EXERCISE OBJECTIVE: A word-for-word restatement of every record is required.

DATA RECORDS:
----

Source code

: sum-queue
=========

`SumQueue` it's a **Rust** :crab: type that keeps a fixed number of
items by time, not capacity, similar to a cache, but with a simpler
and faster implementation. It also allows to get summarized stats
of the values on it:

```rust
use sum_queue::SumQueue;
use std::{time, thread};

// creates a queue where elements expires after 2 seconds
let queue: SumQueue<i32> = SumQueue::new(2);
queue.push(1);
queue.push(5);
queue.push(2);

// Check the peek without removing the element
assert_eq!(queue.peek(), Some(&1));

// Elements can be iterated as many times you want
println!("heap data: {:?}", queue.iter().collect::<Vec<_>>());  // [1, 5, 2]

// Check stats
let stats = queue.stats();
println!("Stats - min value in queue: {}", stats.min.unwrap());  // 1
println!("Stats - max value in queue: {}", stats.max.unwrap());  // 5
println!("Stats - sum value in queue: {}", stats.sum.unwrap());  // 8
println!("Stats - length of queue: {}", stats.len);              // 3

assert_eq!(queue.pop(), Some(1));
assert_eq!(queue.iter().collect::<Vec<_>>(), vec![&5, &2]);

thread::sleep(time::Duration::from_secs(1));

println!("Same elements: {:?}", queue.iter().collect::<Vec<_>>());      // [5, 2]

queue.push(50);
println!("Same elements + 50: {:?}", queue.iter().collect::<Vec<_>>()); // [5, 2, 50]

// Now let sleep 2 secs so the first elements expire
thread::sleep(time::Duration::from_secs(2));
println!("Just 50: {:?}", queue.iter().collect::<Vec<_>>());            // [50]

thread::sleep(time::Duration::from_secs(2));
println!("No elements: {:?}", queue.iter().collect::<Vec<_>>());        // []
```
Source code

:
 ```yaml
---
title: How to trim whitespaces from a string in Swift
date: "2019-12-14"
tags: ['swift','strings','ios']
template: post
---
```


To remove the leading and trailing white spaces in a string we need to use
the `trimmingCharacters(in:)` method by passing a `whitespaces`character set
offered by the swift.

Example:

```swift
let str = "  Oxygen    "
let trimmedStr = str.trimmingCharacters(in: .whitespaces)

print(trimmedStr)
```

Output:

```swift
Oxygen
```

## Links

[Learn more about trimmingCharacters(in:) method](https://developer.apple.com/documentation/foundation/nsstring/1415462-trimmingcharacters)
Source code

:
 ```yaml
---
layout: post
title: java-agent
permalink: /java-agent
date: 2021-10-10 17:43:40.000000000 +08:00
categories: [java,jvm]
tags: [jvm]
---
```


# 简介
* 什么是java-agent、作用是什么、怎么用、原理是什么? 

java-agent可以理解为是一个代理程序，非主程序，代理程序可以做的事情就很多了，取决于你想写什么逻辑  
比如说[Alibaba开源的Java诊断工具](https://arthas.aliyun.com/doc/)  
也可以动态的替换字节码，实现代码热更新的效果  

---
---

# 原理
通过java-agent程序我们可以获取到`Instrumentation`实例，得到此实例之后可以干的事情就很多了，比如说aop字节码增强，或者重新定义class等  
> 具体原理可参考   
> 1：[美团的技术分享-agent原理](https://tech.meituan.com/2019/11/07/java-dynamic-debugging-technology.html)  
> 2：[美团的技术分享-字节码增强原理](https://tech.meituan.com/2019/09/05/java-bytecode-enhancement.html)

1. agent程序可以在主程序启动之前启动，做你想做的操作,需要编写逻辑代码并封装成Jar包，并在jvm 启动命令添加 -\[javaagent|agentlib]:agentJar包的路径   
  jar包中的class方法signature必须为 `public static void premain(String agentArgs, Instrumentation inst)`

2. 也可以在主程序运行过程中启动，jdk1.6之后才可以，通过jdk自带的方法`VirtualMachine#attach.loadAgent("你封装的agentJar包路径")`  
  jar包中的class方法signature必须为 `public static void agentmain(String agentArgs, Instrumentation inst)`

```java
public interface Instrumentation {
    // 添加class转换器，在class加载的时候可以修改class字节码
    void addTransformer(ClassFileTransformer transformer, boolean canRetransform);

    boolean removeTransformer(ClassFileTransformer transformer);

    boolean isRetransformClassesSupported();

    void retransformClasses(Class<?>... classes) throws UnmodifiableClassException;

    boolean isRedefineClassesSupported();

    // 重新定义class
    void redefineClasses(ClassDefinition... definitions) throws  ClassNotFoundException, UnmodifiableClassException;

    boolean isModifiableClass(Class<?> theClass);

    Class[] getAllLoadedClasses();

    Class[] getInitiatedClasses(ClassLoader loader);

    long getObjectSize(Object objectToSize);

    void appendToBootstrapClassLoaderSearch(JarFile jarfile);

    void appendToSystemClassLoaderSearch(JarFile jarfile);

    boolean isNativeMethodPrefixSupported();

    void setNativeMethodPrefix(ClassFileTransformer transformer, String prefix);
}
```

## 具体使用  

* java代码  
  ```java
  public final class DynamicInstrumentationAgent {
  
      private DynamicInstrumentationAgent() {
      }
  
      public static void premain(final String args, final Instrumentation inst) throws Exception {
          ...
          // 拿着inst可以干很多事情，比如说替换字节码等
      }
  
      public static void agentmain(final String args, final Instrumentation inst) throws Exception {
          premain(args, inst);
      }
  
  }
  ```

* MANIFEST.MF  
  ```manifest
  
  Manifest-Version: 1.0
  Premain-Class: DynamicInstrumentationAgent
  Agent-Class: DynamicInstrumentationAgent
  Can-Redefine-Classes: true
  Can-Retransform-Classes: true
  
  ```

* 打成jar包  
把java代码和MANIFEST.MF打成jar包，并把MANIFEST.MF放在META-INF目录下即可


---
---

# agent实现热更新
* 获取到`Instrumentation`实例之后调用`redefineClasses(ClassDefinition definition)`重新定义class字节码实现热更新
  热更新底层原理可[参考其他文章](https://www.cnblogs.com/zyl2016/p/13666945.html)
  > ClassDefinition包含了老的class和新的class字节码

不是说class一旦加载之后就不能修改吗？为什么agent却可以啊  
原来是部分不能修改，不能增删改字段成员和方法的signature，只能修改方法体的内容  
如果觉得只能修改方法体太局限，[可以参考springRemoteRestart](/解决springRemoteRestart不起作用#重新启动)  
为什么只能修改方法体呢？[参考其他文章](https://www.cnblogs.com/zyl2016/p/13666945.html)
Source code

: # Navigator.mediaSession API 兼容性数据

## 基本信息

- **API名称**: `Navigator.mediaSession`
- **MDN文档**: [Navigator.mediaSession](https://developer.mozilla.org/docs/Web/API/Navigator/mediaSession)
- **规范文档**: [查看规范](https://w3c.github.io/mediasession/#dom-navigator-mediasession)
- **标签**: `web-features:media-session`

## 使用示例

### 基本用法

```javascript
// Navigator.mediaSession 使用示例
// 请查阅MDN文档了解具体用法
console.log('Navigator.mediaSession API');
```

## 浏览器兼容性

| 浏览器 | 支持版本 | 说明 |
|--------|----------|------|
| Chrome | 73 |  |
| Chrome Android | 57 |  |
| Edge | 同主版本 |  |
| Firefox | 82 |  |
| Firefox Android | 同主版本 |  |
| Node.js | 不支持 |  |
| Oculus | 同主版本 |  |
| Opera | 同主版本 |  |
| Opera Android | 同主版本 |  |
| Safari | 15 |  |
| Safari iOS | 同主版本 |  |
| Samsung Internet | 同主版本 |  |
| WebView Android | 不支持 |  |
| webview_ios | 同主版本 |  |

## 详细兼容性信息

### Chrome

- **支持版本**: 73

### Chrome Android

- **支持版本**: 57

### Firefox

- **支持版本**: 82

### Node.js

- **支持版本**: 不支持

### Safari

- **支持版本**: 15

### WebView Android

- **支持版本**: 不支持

----

TASK RESULT:
Source code

: sum-queue
=========

`SumQueue` it's a **Rust** :crab: type that keeps a fixed number of
items by time, not capacity, similar to a cache, but with a simpler
and faster implementation. It also allows to get summarized stats
of the values on it:

```rust
use sum_queue::SumQueue;
use std::{time, thread};

// creates a queue where elements expires after 2 seconds
let queue: SumQueue<i32> = SumQueue::new(2);
queue.push(1);
queue.push(5);
queue.push(2);

// Check the peek without removing the element
assert_eq!(queue.peek(), Some(&1));

// Elements can be iterated as many times you want
println!("heap data: {:?}", queue.iter().collect::<Vec<_>>());  // [1, 5, 2]

// Check stats
let stats = queue.stats();
println!("Stats - min value in queue: {}", stats.min.unwrap());  // 1
println!("Stats - max value in queue: {}", stats.max.unwrap());  // 5
println!("Stats - sum value in queue: {}", stats.sum.unwrap());  // 8
println!("Stats - length of queue: {}", stats.len);              // 3

assert_eq!(queue.pop(), Some(1));
assert_eq!(queue.iter().collect::<Vec<_>>(), vec![&5, &2]);

thread::sleep(time::Duration::from_secs(1));

println!("Same elements: {:?}", queue.iter().collect::<Vec<_>>());      // [5, 2]

queue.push(50);
println!("Same elements + 50: {:?}", queue.iter().collect::<Vec<_>>()); // [5, 2, 50]

// Now let sleep 2 secs so the first elements expire
thread::sleep(time::Duration::from_secs(2));
println!("Just 50: {:?}", queue.iter().collect::<Vec<_>>());            // [50]

thread::sleep(time::Duration::from_secs(2));
println!("No elements: {:?}", queue.iter().collect::<Vec<_>>());        // []
```
Source code

:
 ```yaml
---
title: How to trim whitespaces from a string in Swift
date: "2019-12-14"
tags: ['swift','strings','ios']
template: post
---
```


To remove the leading and trailing white spaces in a string we need to use
the `trimmingCharacters(in:)` method by passing a `whitespaces`character set
offered by the swift.

Example:

```swift
let str = "  Oxygen    "
let trimmedStr = str.trimmingCharacters(in: .whitespaces)

print(trimmedStr)
```

Output:

```swift
Oxygen
```

## Links

[Learn more about trimmingCharacters(in:) method](https://developer.apple.com/documentation/foundation/nsstring/1415462-trimmingcharacters)
Source code

:
 ```yaml
---
layout: post
title: java-agent
permalink: /java-agent
date: 2021-10-10 17:43:40.000000000 +08:00
categories: [java,jvm]
tags: [jvm]
---
```


# 简介
* 什么是java-agent、作用是什么、怎么用、原理是什么? 

java-agent可以理解为是一个代理程序，非主程序，代理程序可以做的事情就很多了，取决于你想写什么逻辑  
比如说[Alibaba开源的Java诊断工具](https://arthas.aliyun.com/doc/)  
也可以动态的替换字节码，实现代码热更新的效果  

---
---

# 原理
通过java-agent程序我们可以获取到`Instrumentation`实例，得到此实例之后可以干的事情就很多了，比如说aop字节码增强，或者重新定义class等  
> 具体原理可参考   
> 1：[美团的技术分享-agent原理](https://tech.meituan.com/2019/11/07/java-dynamic-debugging-technology.html)  
> 2：[美团的技术分享-字节码增强原理](https://tech.meituan.com/2019/09/05/java-bytecode-enhancement.html)

1. agent程序可以在主程序启动之前启动，做你想做的操作,需要编写逻辑代码并封装成Jar包，并在jvm 启动命令添加 -\[javaagent|agentlib]:agentJar包的路径   
  jar包中的class方法signature必须为 `public static void premain(String agentArgs, Instrumentation inst)`

2. 也可以在主程序运行过程中启动，jdk1.6之后才可以，通过jdk自带的方法`VirtualMachine#attach.loadAgent("你封装的agentJar包路径")`  
  jar包中的class方法signature必须为 `public static void agentmain(String agentArgs, Instrumentation inst)`

```java
public interface Instrumentation {
    // 添加class转换器，在class加载的时候可以修改class字节码
    void addTransformer(ClassFileTransformer transformer, boolean canRetransform);

    boolean removeTransformer(ClassFileTransformer transformer);

    boolean isRetransformClassesSupported();

    void retransformClasses(Class<?>... classes) throws UnmodifiableClassException;

    boolean isRedefineClassesSupported();

    // 重新定义class
    void redefineClasses(ClassDefinition... definitions) throws  ClassNotFoundException, UnmodifiableClassException;

    boolean isModifiableClass(Class<?> theClass);

    Class[] getAllLoadedClasses();

    Class[] getInitiatedClasses(ClassLoader loader);

    long getObjectSize(Object objectToSize);

    void appendToBootstrapClassLoaderSearch(JarFile jarfile);

    void appendToSystemClassLoaderSearch(JarFile jarfile);

    boolean isNativeMethodPrefixSupported();

    void setNativeMethodPrefix(ClassFileTransformer transformer, String prefix);
}
```

## 具体使用  

* java代码  
  ```java
  public final class DynamicInstrumentationAgent {
  
      private DynamicInstrumentationAgent() {
      }
  
      public static void premain(final String args, final Instrumentation inst) throws Exception {
          ...
          // 拿着inst可以干很多事情，比如说替换字节码等
      }
  
      public static void agentmain(final String args, final Instrumentation inst) throws Exception {
          premain(args, inst);
      }
  
  }
  ```

* MANIFEST.MF  
  ```manifest
  
  Manifest-Version: 1.0
  Premain-Class: DynamicInstrumentationAgent
  Agent-Class: DynamicInstrumentationAgent
  Can-Redefine-Classes: true
  Can-Retransform-Classes: true
  
  ```

* 打成jar包  
把java代码和MANIFEST.MF打成jar包，并把MANIFEST.MF放在META-INF目录下即可


---
---

# agent实现热更新
* 获取到`Instrumentation`实例之后调用`redefineClasses(ClassDefinition definition)`重新定义class字节码实现热更新
  热更新底层原理可[参考其他文章](https://www.cnblogs.com/zyl2016/p/13666945.html)
  > ClassDefinition包含了老的class和新的class字节码

不是说class一旦加载之后就不能修改吗？为什么agent却可以啊  
原来是部分不能修改，不能增删改字段成员和方法的signature，只能修改方法体的内容  
如果觉得只能修改方法体太局限，[可以参考springRemoteRestart](/解决springRemoteRestart不起作用#重新启动)  
为什么只能修改方法体呢？[参考其他文章](https://www.cnblogs.com/zyl2016/p/13666945.html)
Source code

: # Navigator.mediaSession API 兼容性数据

## 基本信息

- **API名称**: `Navigator.mediaSession`
- **MDN文档**: [Navigator.mediaSession](https://developer.mozilla.org/docs/Web/API/Navigator/mediaSession)
- **规范文档**: [查看规范](https://w3c.github.io/mediasession/#dom-navigator-mediasession)
- **标签**: `web-features:media-session`

## 使用示例

### 基本用法

```javascript
// Navigator.mediaSession 使用示例
// 请查阅MDN文档了解具体用法
console.log('Navigator.mediaSession API');
```

## 浏览器兼容性

| 浏览器 | 支持版本 | 说明 |
|--------|----------|------|
| Chrome | 73 |  |
| Chrome Android | 57 |  |
| Edge | 同主版本 |  |
| Firefox | 82 |  |
| Firefox Android | 同主版本 |  |
| Node.js | 不支持 |  |
| Oculus | 同主版本 |  |
| Opera | 同主版本 |  |
| Opera Android | 同主版本 |  |
| Safari | 15 |  |
| Safari iOS | 同主版本 |  |
| Samsung Internet | 同主版本 |  |
| WebView Android | 不支持 |  |
| webview_ios | 同主版本 |  |

## 详细兼容性信息

### Chrome

- **支持版本**: 73

### Chrome Android

- **支持版本**: 57

### Firefox

- **支持版本**: 82

### Node.js

- **支持版本**: 不支持

### Safari

- **支持版本**: 15

### WebView Android

- **支持版本**: 不支持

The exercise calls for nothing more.